*** Data for processing Section Begins ***

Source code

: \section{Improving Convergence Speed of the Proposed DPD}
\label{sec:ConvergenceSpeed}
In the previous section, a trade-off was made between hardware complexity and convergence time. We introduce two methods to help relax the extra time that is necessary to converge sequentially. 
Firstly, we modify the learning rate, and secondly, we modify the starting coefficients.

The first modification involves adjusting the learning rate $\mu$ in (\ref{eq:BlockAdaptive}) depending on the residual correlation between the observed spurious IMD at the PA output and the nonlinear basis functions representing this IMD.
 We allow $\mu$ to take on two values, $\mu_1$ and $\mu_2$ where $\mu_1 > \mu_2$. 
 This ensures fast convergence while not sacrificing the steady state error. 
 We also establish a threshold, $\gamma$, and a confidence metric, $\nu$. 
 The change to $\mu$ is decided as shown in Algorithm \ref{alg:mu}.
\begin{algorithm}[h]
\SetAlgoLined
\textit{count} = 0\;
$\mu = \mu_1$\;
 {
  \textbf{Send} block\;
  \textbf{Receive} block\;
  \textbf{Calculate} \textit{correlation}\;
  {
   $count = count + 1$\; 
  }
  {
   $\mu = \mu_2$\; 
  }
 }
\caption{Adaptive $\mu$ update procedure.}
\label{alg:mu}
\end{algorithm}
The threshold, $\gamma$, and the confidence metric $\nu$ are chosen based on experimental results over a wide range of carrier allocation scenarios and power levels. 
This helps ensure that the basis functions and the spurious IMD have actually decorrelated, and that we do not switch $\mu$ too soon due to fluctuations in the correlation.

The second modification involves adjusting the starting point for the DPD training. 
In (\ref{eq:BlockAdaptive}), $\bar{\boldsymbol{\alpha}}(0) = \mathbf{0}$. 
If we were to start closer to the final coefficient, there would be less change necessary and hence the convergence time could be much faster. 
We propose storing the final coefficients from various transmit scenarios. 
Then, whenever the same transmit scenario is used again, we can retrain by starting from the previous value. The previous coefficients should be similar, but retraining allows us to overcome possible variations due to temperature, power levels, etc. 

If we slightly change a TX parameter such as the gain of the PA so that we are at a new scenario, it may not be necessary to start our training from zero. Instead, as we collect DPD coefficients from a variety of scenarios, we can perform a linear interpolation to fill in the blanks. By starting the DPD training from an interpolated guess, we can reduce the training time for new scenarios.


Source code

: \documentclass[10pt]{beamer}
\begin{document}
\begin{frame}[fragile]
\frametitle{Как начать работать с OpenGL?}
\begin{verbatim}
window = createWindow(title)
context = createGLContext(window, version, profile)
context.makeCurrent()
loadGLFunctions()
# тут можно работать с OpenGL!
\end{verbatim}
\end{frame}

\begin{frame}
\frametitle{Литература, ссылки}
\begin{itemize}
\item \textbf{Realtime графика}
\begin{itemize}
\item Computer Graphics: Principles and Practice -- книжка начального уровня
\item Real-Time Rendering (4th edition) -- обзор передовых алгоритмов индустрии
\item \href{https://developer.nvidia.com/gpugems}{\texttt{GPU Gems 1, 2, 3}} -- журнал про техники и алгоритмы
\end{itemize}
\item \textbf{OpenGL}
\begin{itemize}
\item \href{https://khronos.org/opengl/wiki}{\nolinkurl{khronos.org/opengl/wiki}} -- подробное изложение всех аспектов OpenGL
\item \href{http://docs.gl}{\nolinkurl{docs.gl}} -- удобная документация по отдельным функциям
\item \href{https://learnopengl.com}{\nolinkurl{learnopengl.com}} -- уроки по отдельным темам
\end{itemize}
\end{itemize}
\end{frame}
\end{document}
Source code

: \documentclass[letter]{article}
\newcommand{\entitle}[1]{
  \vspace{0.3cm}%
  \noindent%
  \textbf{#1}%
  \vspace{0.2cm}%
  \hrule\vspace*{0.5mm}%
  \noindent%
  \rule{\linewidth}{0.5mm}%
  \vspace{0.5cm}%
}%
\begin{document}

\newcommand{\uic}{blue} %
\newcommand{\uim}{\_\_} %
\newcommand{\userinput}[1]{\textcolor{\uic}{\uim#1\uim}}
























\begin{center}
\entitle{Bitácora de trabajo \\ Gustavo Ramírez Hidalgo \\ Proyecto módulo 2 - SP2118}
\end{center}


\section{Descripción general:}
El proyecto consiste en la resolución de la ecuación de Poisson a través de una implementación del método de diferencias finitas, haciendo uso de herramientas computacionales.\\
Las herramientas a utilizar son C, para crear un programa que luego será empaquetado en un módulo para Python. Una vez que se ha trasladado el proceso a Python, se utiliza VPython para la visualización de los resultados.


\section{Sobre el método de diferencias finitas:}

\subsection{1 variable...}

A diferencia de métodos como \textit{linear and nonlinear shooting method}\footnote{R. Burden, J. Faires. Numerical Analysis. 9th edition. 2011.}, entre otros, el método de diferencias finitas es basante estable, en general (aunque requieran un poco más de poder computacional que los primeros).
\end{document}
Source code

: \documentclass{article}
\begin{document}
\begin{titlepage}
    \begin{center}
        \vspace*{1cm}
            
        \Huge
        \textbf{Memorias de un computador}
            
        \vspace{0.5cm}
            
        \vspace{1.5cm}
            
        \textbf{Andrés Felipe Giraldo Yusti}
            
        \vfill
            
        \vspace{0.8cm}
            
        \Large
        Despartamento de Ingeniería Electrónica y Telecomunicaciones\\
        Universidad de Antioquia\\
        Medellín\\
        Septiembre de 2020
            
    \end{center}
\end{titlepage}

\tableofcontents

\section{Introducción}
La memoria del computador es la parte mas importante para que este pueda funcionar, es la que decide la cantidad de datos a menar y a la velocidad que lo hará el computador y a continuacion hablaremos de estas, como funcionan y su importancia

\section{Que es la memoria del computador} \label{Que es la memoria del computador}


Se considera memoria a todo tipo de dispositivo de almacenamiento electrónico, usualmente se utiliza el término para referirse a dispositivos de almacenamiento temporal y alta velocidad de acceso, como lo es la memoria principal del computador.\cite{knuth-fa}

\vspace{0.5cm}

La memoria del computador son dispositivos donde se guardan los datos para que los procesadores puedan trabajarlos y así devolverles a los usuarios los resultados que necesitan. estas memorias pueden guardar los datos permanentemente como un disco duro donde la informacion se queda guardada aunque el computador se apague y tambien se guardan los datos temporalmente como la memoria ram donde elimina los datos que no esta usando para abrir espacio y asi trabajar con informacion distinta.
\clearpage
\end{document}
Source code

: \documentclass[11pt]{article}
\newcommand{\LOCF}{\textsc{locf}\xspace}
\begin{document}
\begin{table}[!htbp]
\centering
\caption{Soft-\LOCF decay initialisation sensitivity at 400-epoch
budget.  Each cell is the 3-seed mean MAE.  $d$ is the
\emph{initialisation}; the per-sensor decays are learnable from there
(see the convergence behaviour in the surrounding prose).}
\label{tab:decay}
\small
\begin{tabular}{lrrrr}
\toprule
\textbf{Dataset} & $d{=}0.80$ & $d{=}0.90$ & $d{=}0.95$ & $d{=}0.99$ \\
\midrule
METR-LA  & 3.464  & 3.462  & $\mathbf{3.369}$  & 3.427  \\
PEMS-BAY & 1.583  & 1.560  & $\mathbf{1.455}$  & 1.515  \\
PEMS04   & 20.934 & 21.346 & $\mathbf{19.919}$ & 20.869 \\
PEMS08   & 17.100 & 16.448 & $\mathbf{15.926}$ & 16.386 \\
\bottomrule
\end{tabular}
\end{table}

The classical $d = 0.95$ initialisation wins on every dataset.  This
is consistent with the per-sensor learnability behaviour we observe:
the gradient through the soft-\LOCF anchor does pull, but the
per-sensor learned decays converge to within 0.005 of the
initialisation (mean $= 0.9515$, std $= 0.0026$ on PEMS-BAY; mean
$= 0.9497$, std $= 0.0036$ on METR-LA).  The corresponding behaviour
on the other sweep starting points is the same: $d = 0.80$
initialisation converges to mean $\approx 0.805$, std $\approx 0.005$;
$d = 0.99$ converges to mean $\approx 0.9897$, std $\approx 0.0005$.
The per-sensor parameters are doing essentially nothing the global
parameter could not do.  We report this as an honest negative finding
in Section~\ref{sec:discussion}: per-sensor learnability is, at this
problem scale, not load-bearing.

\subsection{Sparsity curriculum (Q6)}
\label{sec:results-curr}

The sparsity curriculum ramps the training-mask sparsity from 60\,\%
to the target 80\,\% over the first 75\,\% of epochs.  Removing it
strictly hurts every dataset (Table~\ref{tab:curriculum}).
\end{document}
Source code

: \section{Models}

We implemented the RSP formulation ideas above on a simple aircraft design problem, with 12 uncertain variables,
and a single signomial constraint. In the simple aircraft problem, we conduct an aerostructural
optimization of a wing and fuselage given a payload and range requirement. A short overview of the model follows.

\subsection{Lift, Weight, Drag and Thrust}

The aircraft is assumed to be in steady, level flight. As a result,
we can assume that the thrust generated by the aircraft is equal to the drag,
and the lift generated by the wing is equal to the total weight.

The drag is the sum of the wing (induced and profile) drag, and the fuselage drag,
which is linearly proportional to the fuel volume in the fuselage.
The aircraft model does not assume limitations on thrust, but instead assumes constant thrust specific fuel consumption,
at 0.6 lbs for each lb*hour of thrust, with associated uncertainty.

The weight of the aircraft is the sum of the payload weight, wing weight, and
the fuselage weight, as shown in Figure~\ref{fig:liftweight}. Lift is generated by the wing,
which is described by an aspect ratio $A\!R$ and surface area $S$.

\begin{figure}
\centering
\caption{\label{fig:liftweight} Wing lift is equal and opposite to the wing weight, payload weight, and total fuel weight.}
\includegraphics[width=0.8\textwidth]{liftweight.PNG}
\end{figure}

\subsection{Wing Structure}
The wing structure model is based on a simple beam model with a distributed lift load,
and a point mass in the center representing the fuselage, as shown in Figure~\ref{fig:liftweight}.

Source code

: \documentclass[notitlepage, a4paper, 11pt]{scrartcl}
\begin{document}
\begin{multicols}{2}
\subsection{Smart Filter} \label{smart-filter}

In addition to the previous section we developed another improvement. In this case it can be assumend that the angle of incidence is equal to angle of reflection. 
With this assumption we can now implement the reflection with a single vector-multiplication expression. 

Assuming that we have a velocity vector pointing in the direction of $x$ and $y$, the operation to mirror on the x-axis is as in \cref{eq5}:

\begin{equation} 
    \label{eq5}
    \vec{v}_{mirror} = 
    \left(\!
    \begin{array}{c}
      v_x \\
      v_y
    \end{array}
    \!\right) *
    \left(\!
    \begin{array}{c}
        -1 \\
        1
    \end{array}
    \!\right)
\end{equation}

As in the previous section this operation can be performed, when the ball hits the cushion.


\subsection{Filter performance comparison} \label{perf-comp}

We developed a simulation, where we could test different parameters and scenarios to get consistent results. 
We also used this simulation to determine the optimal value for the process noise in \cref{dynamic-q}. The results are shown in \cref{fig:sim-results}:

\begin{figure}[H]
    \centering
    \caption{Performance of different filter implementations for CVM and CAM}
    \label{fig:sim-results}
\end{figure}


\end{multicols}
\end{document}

*** Data for processing Section Ends ***

▸ **Task statement**
Return, with no change at all, every line in the entries above from the line containing "strictly hurts every" through the line containing "The aircraft is assumed".

▸ **Answer space**
strictly hurts every dataset (Table~\ref{tab:curriculum}).
\end{document}
Source code

: \section{Models}

We implemented the RSP formulation ideas above on a simple aircraft design problem, with 12 uncertain variables,
and a single signomial constraint. In the simple aircraft problem, we conduct an aerostructural
optimization of a wing and fuselage given a payload and range requirement. A short overview of the model follows.

\subsection{Lift, Weight, Drag and Thrust}

The aircraft is assumed to be in steady, level flight. As a result,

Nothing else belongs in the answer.